__Task item__: Write out the whole listing exactly as it stands.

__Data for the task__:

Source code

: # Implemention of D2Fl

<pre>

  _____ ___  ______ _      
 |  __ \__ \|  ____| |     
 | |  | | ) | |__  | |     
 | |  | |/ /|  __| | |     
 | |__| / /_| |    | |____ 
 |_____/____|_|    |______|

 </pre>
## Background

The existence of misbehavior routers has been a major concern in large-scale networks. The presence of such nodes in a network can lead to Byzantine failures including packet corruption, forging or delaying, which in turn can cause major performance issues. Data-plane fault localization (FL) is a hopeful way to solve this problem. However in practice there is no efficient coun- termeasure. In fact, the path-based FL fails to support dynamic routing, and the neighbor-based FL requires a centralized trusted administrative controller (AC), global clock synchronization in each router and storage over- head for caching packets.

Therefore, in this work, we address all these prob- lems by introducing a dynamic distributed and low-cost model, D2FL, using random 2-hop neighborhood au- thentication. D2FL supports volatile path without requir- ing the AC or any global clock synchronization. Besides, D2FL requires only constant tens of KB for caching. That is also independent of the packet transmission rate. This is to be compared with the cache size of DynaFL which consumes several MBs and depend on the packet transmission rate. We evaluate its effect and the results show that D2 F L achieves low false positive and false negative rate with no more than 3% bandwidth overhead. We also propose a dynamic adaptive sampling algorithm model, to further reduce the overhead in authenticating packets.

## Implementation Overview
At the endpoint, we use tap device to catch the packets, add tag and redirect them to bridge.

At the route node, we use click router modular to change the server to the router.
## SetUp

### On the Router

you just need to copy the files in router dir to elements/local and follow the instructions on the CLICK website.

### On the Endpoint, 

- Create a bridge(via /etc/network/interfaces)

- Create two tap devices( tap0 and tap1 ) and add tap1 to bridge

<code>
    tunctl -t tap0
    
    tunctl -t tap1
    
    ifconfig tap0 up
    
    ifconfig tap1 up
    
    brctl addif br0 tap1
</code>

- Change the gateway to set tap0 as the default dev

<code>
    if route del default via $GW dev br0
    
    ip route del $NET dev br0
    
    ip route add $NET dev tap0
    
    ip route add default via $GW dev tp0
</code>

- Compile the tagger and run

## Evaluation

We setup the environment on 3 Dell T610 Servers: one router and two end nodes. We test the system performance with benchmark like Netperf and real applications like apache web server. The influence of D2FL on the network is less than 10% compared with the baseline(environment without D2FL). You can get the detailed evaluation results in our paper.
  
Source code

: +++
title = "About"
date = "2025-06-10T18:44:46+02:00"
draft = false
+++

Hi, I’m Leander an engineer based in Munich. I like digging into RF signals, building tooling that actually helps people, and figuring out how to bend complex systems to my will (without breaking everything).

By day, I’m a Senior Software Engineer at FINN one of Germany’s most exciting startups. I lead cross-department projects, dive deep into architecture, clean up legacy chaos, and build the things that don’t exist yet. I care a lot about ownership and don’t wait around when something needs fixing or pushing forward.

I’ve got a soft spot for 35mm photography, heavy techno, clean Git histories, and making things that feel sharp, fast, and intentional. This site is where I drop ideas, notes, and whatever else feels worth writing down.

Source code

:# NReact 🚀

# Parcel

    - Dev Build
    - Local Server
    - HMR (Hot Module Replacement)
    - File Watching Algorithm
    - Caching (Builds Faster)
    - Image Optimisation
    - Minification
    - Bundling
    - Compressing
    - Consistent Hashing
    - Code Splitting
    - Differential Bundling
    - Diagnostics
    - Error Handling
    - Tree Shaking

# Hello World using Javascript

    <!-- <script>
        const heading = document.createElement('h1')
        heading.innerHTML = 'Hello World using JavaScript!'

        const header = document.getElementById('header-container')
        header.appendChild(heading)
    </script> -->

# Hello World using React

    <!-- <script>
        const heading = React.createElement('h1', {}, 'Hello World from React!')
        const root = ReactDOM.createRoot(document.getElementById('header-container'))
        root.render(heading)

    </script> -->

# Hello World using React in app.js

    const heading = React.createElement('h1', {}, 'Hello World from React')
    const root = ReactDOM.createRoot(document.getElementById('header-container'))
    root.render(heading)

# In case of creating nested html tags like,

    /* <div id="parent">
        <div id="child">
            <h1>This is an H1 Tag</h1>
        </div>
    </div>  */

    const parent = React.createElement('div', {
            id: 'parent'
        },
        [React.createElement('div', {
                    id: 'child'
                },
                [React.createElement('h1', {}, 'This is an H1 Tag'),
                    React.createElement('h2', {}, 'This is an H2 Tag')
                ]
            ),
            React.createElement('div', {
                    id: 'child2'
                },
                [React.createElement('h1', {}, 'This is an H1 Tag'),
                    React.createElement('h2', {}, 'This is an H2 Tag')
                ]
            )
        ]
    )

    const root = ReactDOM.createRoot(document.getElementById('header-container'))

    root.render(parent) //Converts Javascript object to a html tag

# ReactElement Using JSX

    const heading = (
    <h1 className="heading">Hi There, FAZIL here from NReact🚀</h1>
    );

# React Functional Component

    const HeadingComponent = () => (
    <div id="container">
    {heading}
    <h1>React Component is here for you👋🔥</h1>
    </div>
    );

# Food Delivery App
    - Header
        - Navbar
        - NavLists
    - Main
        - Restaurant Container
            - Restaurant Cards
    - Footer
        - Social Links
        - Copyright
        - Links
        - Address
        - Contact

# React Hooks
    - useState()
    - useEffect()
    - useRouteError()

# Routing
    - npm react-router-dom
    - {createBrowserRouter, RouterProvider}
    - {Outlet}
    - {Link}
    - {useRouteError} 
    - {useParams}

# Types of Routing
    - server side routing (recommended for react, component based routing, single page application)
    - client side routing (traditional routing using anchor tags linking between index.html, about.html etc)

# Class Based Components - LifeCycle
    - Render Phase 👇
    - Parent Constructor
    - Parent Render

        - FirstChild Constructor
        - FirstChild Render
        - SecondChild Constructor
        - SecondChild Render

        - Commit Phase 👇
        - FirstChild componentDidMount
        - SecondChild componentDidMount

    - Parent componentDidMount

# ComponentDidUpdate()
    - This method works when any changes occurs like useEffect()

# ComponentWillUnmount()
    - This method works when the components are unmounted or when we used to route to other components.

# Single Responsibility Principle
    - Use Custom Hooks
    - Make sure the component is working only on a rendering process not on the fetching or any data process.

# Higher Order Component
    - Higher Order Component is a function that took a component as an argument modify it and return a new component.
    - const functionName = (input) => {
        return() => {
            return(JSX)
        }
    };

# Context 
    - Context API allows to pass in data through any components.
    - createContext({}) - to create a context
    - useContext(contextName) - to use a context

__Your response__:
Source code

: # Implemention of D2Fl

<pre>

  _____ ___  ______ _      
 |  __ \__ \|  ____| |     
 | |  | | ) | |__  | |     
 | |  | |/ /|  __| | |     
 | |__| / /_| |    | |____ 
 |_____/____|_|    |______|

 </pre>
## Background

The existence of misbehavior routers has been a major concern in large-scale networks. The presence of such nodes in a network can lead to Byzantine failures including packet corruption, forging or delaying, which in turn can cause major performance issues. Data-plane fault localization (FL) is a hopeful way to solve this problem. However in practice there is no efficient coun- termeasure. In fact, the path-based FL fails to support dynamic routing, and the neighbor-based FL requires a centralized trusted administrative controller (AC), global clock synchronization in each router and storage over- head for caching packets.

Therefore, in this work, we address all these prob- lems by introducing a dynamic distributed and low-cost model, D2FL, using random 2-hop neighborhood au- thentication. D2FL supports volatile path without requir- ing the AC or any global clock synchronization. Besides, D2FL requires only constant tens of KB for caching. That is also independent of the packet transmission rate. This is to be compared with the cache size of DynaFL which consumes several MBs and depend on the packet transmission rate. We evaluate its effect and the results show that D2 F L achieves low false positive and false negative rate with no more than 3% bandwidth overhead. We also propose a dynamic adaptive sampling algorithm model, to further reduce the overhead in authenticating packets.

## Implementation Overview
At the endpoint, we use tap device to catch the packets, add tag and redirect them to bridge.

At the route node, we use click router modular to change the server to the router.
## SetUp

### On the Router

you just need to copy the files in router dir to elements/local and follow the instructions on the CLICK website.

### On the Endpoint, 

- Create a bridge(via /etc/network/interfaces)

- Create two tap devices( tap0 and tap1 ) and add tap1 to bridge

<code>
    tunctl -t tap0
    
    tunctl -t tap1
    
    ifconfig tap0 up
    
    ifconfig tap1 up
    
    brctl addif br0 tap1
</code>

- Change the gateway to set tap0 as the default dev

<code>
    if route del default via $GW dev br0
    
    ip route del $NET dev br0
    
    ip route add $NET dev tap0
    
    ip route add default via $GW dev tp0
</code>

- Compile the tagger and run

## Evaluation

We setup the environment on 3 Dell T610 Servers: one router and two end nodes. We test the system performance with benchmark like Netperf and real applications like apache web server. The influence of D2FL on the network is less than 10% compared with the baseline(environment without D2FL). You can get the detailed evaluation results in our paper.
  
Source code

: +++
title = "About"
date = "2025-06-10T18:44:46+02:00"
draft = false
+++

Hi, I’m Leander an engineer based in Munich. I like digging into RF signals, building tooling that actually helps people, and figuring out how to bend complex systems to my will (without breaking everything).

By day, I’m a Senior Software Engineer at FINN one of Germany’s most exciting startups. I lead cross-department projects, dive deep into architecture, clean up legacy chaos, and build the things that don’t exist yet. I care a lot about ownership and don’t wait around when something needs fixing or pushing forward.

I’ve got a soft spot for 35mm photography, heavy techno, clean Git histories, and making things that feel sharp, fast, and intentional. This site is where I drop ideas, notes, and whatever else feels worth writing down.

Source code

:# NReact 🚀

# Parcel

    - Dev Build
    - Local Server
    - HMR (Hot Module Replacement)
    - File Watching Algorithm
    - Caching (Builds Faster)
    - Image Optimisation
    - Minification
    - Bundling
    - Compressing
    - Consistent Hashing
    - Code Splitting
    - Differential Bundling
    - Diagnostics
    - Error Handling
    - Tree Shaking

# Hello World using Javascript

    <!-- <script>
        const heading = document.createElement('h1')
        heading.innerHTML = 'Hello World using JavaScript!'

        const header = document.getElementById('header-container')
        header.appendChild(heading)
    </script> -->

# Hello World using React

    <!-- <script>
        const heading = React.createElement('h1', {}, 'Hello World from React!')
        const root = ReactDOM.createRoot(document.getElementById('header-container'))
        root.render(heading)

    </script> -->

# Hello World using React in app.js

    const heading = React.createElement('h1', {}, 'Hello World from React')
    const root = ReactDOM.createRoot(document.getElementById('header-container'))
    root.render(heading)

# In case of creating nested html tags like,

    /* <div id="parent">
        <div id="child">
            <h1>This is an H1 Tag</h1>
        </div>
    </div>  */

    const parent = React.createElement('div', {
            id: 'parent'
        },
        [React.createElement('div', {
                    id: 'child'
                },
                [React.createElement('h1', {}, 'This is an H1 Tag'),
                    React.createElement('h2', {}, 'This is an H2 Tag')
                ]
            ),
            React.createElement('div', {
                    id: 'child2'
                },
                [React.createElement('h1', {}, 'This is an H1 Tag'),
                    React.createElement('h2', {}, 'This is an H2 Tag')
                ]
            )
        ]
    )

    const root = ReactDOM.createRoot(document.getElementById('header-container'))

    root.render(parent) //Converts Javascript object to a html tag

# ReactElement Using JSX

    const heading = (
    <h1 className="heading">Hi There, FAZIL here from NReact🚀</h1>
    );

# React Functional Component

    const HeadingComponent = () => (
    <div id="container">
    {heading}
    <h1>React Component is here for you👋🔥</h1>
    </div>
    );

# Food Delivery App
    - Header
        - Navbar
        - NavLists
    - Main
        - Restaurant Container
            - Restaurant Cards
    - Footer
        - Social Links
        - Copyright
        - Links
        - Address
        - Contact

# React Hooks
    - useState()
    - useEffect()
    - useRouteError()

# Routing
    - npm react-router-dom
    - {createBrowserRouter, RouterProvider}
    - {Outlet}
    - {Link}
    - {useRouteError} 
    - {useParams}

# Types of Routing
    - server side routing (recommended for react, component based routing, single page application)
    - client side routing (traditional routing using anchor tags linking between index.html, about.html etc)

# Class Based Components - LifeCycle
    - Render Phase 👇
    - Parent Constructor
    - Parent Render

        - FirstChild Constructor
        - FirstChild Render
        - SecondChild Constructor
        - SecondChild Render

        - Commit Phase 👇
        - FirstChild componentDidMount
        - SecondChild componentDidMount

    - Parent componentDidMount

# ComponentDidUpdate()
    - This method works when any changes occurs like useEffect()

# ComponentWillUnmount()
    - This method works when the components are unmounted or when we used to route to other components.

# Single Responsibility Principle
    - Use Custom Hooks
    - Make sure the component is working only on a rendering process not on the fetching or any data process.

# Higher Order Component
    - Higher Order Component is a function that took a component as an argument modify it and return a new component.
    - const functionName = (input) => {
        return() => {
            return(JSX)
        }
    };

# Context 
    - Context API allows to pass in data through any components.
    - createContext({}) - to create a context
    - useContext(contextName) - to use a context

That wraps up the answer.